Start of SOURCE DATA

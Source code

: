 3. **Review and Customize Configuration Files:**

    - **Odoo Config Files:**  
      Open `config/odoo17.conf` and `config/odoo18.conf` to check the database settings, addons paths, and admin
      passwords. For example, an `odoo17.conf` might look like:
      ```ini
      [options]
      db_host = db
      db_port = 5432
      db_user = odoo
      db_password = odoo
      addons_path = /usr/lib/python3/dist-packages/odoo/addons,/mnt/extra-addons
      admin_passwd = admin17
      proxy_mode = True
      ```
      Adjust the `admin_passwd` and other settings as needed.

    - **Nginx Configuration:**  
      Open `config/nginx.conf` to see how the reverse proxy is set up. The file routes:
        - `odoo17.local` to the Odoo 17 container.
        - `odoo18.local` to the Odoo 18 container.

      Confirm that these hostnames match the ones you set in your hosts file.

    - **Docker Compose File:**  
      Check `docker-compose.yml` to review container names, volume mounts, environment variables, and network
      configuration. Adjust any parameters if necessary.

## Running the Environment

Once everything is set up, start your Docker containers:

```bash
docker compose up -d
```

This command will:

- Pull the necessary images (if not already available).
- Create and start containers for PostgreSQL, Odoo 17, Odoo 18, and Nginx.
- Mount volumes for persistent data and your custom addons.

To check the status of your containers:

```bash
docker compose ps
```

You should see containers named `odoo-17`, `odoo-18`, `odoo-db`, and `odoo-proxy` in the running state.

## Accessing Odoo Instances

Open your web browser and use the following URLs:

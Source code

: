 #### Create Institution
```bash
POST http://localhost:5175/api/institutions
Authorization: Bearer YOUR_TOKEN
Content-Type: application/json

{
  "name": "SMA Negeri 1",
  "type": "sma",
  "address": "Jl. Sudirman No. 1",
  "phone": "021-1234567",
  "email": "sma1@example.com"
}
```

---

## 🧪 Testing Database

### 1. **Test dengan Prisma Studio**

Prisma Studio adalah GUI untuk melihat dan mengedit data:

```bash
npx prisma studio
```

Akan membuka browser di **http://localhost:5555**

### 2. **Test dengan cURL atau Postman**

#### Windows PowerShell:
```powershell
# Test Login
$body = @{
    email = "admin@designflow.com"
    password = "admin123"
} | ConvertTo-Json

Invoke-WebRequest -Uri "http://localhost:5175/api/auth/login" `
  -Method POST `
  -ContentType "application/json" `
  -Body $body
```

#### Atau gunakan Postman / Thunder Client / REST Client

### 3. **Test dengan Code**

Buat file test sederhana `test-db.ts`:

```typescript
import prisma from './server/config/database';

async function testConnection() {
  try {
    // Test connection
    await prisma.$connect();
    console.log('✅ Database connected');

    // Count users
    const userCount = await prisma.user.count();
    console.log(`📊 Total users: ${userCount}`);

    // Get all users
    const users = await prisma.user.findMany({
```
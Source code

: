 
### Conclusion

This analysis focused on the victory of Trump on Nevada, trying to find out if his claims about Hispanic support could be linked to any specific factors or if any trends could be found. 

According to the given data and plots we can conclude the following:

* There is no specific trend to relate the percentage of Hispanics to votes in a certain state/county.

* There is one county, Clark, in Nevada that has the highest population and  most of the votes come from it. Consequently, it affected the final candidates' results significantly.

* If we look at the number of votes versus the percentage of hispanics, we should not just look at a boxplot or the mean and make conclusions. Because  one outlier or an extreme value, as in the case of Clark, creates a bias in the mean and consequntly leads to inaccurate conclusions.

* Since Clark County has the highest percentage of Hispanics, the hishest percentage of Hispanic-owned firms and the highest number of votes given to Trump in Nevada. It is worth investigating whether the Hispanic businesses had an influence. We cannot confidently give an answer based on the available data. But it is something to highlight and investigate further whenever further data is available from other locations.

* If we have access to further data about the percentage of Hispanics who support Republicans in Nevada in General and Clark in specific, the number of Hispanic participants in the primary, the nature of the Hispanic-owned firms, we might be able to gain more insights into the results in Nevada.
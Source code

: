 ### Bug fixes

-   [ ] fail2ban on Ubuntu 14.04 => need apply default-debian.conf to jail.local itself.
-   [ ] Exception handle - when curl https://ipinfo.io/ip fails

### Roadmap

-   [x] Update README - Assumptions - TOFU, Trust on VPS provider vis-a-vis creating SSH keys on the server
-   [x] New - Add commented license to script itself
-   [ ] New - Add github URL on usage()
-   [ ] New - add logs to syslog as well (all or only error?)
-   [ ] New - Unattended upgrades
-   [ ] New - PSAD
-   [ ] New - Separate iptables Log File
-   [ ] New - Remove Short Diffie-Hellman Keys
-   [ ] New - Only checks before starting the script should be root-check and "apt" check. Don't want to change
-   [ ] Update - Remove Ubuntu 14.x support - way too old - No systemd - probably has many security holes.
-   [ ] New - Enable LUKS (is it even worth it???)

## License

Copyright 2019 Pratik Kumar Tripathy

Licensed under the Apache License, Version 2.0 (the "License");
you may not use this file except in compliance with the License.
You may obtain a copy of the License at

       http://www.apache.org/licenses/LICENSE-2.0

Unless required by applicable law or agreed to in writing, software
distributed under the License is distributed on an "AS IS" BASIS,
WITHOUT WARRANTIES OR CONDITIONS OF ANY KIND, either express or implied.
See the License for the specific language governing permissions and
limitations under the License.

End of SOURCE DATA

WHAT IS NEEDED.
Keeping every character as it is, restate the lines above that run from the line with "According to the" through the line with "want to change", both included, and nothing else.

TASK SOLUTION.
According to the given data and plots we can conclude the following:

* There is no specific trend to relate the percentage of Hispanics to votes in a certain state/county.

* There is one county, Clark, in Nevada that has the highest population and  most of the votes come from it. Consequently, it affected the final candidates' results significantly.

* If we look at the number of votes versus the percentage of hispanics, we should not just look at a boxplot or the mean and make conclusions. Because  one outlier or an extreme value, as in the case of Clark, creates a bias in the mean and consequntly leads to inaccurate conclusions.

* Since Clark County has the highest percentage of Hispanics, the hishest percentage of Hispanic-owned firms and the highest number of votes given to Trump in Nevada. It is worth investigating whether the Hispanic businesses had an influence. We cannot confidently give an answer based on the available data. But it is something to highlight and investigate further whenever further data is available from other locations.

* If we have access to further data about the percentage of Hispanics who support Republicans in Nevada in General and Clark in specific, the number of Hispanic participants in the primary, the nature of the Hispanic-owned firms, we might be able to gain more insights into the results in Nevada.
Source code

: ### Bug fixes

-   [ ] fail2ban on Ubuntu 14.04 => need apply default-debian.conf to jail.local itself.
-   [ ] Exception handle - when curl https://ipinfo.io/ip fails

### Roadmap

-   [x] Update README - Assumptions - TOFU, Trust on VPS provider vis-a-vis creating SSH keys on the server
-   [x] New - Add commented license to script itself
-   [ ] New - Add github URL on usage()
-   [ ] New - add logs to syslog as well (all or only error?)
-   [ ] New - Unattended upgrades
-   [ ] New - PSAD
-   [ ] New - Separate iptables Log File
-   [ ] New - Remove Short Diffie-Hellman Keys
-   [ ] New - Only checks before starting the script should be root-check and "apt" check. Don't want to change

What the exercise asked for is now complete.